SUPPLIED ENTRIES ▸
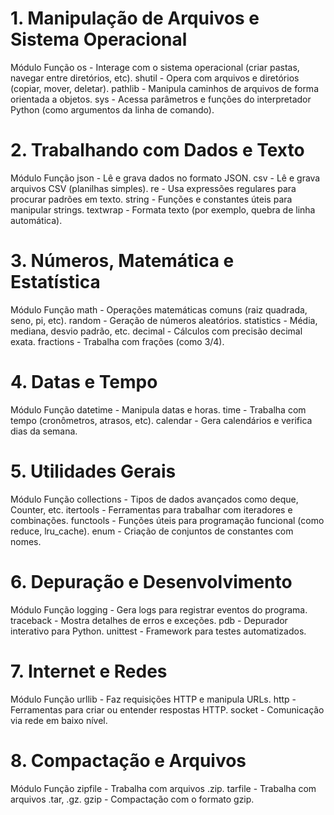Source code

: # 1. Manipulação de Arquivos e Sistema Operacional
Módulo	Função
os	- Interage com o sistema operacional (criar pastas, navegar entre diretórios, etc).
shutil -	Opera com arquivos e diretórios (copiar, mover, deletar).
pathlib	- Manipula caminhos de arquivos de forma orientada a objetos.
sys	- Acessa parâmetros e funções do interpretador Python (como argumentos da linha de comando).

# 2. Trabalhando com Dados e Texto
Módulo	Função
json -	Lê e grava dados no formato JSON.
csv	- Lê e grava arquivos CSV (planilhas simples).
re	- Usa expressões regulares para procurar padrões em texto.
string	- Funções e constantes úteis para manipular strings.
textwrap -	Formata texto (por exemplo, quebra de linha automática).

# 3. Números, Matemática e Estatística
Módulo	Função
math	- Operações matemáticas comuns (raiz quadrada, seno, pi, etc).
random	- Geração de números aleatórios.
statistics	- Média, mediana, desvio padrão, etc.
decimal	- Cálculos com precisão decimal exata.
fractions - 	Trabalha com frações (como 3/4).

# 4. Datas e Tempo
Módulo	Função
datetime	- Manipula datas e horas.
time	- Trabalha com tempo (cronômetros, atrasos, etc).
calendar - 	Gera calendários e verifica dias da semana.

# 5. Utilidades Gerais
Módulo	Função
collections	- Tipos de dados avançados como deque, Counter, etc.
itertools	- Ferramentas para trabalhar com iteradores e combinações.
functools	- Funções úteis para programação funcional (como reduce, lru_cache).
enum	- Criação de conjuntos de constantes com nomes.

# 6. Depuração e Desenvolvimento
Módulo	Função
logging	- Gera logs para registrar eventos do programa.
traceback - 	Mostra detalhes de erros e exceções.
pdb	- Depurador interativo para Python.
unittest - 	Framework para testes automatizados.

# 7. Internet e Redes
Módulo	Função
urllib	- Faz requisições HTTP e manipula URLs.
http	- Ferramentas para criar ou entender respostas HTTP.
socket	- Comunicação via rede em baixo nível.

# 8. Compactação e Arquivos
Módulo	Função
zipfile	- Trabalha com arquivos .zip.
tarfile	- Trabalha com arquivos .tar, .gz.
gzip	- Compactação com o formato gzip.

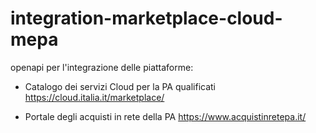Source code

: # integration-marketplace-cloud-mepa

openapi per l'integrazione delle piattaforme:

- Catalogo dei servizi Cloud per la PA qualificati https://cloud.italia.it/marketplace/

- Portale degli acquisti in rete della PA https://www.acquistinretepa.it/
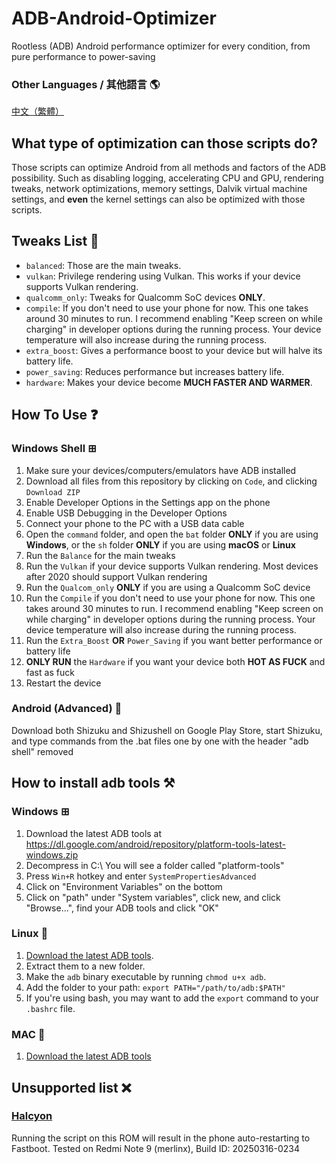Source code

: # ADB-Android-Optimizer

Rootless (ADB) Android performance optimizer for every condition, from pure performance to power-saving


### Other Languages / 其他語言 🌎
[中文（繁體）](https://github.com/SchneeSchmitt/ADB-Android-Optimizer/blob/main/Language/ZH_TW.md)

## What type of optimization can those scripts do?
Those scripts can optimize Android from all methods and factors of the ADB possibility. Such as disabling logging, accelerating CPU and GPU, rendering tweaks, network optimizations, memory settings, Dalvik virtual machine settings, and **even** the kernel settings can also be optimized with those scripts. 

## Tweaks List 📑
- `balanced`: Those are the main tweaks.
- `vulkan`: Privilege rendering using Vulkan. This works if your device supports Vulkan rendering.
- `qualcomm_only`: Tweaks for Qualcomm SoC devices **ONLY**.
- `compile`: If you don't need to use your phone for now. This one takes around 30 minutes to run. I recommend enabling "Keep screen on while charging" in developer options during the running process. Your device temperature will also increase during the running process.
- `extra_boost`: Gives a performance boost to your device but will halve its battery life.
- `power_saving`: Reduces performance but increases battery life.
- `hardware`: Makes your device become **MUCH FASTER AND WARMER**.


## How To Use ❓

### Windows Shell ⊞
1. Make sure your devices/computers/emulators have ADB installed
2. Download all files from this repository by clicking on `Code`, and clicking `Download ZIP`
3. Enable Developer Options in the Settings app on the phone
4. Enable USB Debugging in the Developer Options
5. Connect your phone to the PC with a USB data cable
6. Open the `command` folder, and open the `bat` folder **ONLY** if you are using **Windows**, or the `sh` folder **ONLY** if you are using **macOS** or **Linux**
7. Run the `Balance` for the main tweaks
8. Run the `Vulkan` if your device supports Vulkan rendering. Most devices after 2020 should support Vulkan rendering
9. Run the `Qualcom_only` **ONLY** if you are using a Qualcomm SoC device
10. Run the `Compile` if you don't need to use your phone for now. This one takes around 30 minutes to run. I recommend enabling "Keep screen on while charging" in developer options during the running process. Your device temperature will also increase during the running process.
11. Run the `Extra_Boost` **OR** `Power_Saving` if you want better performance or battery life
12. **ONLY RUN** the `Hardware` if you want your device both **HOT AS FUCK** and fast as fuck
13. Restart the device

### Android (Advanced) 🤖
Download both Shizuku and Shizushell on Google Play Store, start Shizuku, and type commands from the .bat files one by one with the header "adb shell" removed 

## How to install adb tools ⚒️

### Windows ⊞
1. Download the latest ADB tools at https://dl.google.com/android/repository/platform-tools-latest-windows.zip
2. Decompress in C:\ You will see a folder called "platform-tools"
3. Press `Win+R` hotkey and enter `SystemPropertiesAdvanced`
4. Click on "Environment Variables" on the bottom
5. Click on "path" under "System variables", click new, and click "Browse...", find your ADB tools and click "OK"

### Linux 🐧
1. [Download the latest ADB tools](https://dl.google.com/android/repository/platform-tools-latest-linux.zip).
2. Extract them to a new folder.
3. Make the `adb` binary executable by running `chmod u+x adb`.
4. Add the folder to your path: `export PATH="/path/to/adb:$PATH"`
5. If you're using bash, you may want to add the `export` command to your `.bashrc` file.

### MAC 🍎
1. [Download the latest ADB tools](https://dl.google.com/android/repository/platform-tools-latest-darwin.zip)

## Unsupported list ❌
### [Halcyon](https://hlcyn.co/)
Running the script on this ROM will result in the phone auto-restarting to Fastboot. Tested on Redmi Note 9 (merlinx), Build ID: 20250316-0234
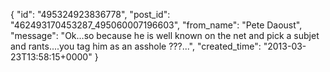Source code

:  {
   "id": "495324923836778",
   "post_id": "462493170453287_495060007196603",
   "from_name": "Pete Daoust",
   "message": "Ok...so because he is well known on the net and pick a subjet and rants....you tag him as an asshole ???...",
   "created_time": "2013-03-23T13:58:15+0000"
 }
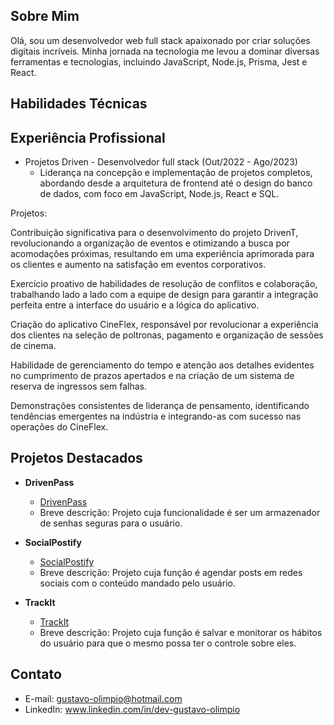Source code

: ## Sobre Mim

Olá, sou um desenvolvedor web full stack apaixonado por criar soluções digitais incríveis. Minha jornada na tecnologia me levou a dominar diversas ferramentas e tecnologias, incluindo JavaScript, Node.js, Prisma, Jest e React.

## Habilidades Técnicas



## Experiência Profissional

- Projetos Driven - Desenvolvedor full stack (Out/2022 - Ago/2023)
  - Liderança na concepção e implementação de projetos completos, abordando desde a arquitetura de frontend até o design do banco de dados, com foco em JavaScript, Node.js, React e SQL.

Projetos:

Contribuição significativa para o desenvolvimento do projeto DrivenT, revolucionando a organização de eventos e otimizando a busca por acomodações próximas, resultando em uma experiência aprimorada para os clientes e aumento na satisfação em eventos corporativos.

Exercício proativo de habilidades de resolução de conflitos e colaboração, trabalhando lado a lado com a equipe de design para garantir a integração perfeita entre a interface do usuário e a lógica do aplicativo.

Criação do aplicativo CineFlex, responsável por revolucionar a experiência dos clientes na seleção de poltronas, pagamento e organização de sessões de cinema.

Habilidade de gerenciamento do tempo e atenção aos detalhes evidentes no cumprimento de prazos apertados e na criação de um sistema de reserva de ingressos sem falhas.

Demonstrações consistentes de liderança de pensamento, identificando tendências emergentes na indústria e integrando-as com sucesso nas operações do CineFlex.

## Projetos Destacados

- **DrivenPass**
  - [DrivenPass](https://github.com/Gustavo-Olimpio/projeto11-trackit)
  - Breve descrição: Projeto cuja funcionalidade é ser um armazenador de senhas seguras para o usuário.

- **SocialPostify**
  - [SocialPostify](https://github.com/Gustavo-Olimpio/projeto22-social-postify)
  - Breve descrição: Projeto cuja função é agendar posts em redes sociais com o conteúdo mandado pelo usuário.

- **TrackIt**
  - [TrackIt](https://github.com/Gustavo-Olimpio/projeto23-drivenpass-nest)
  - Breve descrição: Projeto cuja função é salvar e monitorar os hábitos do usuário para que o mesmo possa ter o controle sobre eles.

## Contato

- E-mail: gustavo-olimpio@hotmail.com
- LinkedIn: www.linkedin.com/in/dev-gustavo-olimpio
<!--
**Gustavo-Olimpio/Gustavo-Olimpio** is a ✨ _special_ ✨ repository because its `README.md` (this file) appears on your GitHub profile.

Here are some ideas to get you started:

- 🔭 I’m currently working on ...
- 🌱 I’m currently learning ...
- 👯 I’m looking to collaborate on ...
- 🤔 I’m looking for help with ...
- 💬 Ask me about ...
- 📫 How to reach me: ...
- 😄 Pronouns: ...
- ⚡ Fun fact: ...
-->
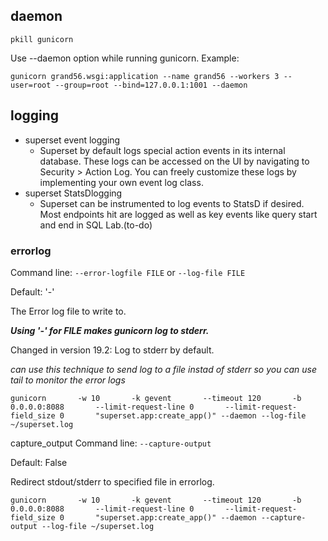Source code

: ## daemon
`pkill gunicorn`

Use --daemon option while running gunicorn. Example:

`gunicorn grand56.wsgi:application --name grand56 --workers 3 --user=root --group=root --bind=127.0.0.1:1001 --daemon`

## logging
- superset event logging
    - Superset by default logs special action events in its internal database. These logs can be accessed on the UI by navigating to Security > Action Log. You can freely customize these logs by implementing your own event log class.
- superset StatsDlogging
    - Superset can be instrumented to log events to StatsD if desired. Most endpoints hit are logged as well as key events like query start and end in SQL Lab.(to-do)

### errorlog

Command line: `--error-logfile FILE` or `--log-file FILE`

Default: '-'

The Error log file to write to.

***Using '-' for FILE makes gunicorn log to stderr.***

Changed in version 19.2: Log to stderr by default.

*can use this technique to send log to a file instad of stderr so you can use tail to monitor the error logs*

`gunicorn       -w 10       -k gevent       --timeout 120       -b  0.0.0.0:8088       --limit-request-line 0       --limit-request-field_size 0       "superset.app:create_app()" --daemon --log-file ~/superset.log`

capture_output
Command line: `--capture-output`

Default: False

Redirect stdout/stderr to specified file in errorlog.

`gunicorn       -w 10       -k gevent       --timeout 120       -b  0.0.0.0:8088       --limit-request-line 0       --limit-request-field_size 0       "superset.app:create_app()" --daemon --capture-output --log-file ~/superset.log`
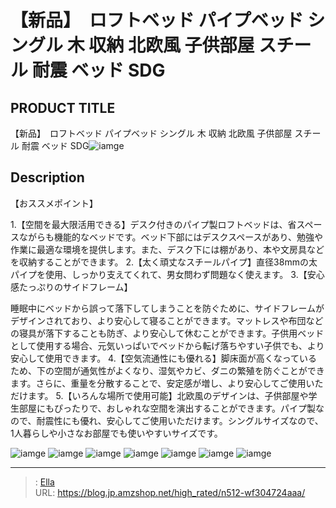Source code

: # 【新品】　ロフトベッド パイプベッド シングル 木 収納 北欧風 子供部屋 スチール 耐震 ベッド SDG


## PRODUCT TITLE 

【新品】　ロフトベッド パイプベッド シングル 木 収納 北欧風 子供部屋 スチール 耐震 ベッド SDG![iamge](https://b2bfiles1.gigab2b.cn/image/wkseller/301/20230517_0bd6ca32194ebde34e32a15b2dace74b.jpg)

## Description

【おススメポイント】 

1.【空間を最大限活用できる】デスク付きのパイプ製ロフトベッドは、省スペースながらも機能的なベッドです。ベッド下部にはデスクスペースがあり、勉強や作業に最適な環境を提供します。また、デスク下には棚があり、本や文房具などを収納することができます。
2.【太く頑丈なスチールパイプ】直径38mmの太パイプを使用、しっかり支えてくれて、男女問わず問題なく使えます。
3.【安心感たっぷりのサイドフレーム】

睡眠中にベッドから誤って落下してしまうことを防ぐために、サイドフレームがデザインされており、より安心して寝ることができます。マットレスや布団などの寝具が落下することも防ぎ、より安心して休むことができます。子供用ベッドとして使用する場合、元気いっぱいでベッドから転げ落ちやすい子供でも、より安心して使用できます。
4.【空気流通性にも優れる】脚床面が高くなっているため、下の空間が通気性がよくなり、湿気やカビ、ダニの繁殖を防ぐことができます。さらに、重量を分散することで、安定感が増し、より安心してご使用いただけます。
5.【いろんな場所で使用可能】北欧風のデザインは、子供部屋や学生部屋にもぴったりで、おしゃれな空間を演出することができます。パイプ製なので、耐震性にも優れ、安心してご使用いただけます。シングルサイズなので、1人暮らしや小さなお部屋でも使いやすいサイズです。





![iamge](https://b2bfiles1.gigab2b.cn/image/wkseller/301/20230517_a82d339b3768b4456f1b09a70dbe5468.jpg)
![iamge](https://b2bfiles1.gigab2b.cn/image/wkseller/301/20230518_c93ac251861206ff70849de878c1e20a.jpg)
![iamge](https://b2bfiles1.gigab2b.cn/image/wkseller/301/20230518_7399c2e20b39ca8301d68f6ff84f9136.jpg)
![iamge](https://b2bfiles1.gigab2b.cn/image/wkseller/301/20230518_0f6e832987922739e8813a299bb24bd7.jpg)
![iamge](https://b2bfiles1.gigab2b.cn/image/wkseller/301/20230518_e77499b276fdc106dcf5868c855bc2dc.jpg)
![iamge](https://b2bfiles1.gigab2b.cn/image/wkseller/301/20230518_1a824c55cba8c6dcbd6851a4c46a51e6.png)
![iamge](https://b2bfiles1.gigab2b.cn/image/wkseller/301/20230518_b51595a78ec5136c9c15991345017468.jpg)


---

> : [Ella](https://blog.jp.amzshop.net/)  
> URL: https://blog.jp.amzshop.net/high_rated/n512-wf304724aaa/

WORK TO BE COMPLETED ▸
Write out the lines of the entries above exactly, beginning with the first and ending with the line that contains "iteradores e combinações.". No picture goes in.

SOLUTION TO THIS EXERCISE ▸
Source code

: # 1. Manipulação de Arquivos e Sistema Operacional
Módulo	Função
os	- Interage com o sistema operacional (criar pastas, navegar entre diretórios, etc).
shutil -	Opera com arquivos e diretórios (copiar, mover, deletar).
pathlib	- Manipula caminhos de arquivos de forma orientada a objetos.
sys	- Acessa parâmetros e funções do interpretador Python (como argumentos da linha de comando).

# 2. Trabalhando com Dados e Texto
Módulo	Função
json -	Lê e grava dados no formato JSON.
csv	- Lê e grava arquivos CSV (planilhas simples).
re	- Usa expressões regulares para procurar padrões em texto.
string	- Funções e constantes úteis para manipular strings.
textwrap -	Formata texto (por exemplo, quebra de linha automática).

# 3. Números, Matemática e Estatística
Módulo	Função
math	- Operações matemáticas comuns (raiz quadrada, seno, pi, etc).
random	- Geração de números aleatórios.
statistics	- Média, mediana, desvio padrão, etc.
decimal	- Cálculos com precisão decimal exata.
fractions - 	Trabalha com frações (como 3/4).

# 4. Datas e Tempo
Módulo	Função
datetime	- Manipula datas e horas.
time	- Trabalha com tempo (cronômetros, atrasos, etc).
calendar - 	Gera calendários e verifica dias da semana.

# 5. Utilidades Gerais
Módulo	Função
collections	- Tipos de dados avançados como deque, Counter, etc.
itertools	- Ferramentas para trabalhar com iteradores e combinações.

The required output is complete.